(Information provided):
^^^^^^^^
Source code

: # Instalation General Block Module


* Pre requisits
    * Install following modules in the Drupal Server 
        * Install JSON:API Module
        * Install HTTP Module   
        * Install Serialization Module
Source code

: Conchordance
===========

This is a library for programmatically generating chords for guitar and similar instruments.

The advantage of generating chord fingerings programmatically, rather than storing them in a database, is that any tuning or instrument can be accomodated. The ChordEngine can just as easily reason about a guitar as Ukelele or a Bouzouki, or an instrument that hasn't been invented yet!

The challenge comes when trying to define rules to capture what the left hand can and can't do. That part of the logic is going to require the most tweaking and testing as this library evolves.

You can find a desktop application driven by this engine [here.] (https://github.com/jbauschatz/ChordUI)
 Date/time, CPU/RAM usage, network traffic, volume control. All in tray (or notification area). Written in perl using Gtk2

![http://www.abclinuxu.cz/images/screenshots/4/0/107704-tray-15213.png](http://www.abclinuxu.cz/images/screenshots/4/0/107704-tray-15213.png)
^^^^^^^^
(Exercise requirements): Pick every line containing the word "library" out of the material, and copy those lines.

(Reply to the task):
This is a library for programmatically generating chords for guitar and similar instruments.
The challenge comes when trying to define rules to capture what the left hand can and can't do. That part of the logic is going to require the most tweaking and testing as this library evolves.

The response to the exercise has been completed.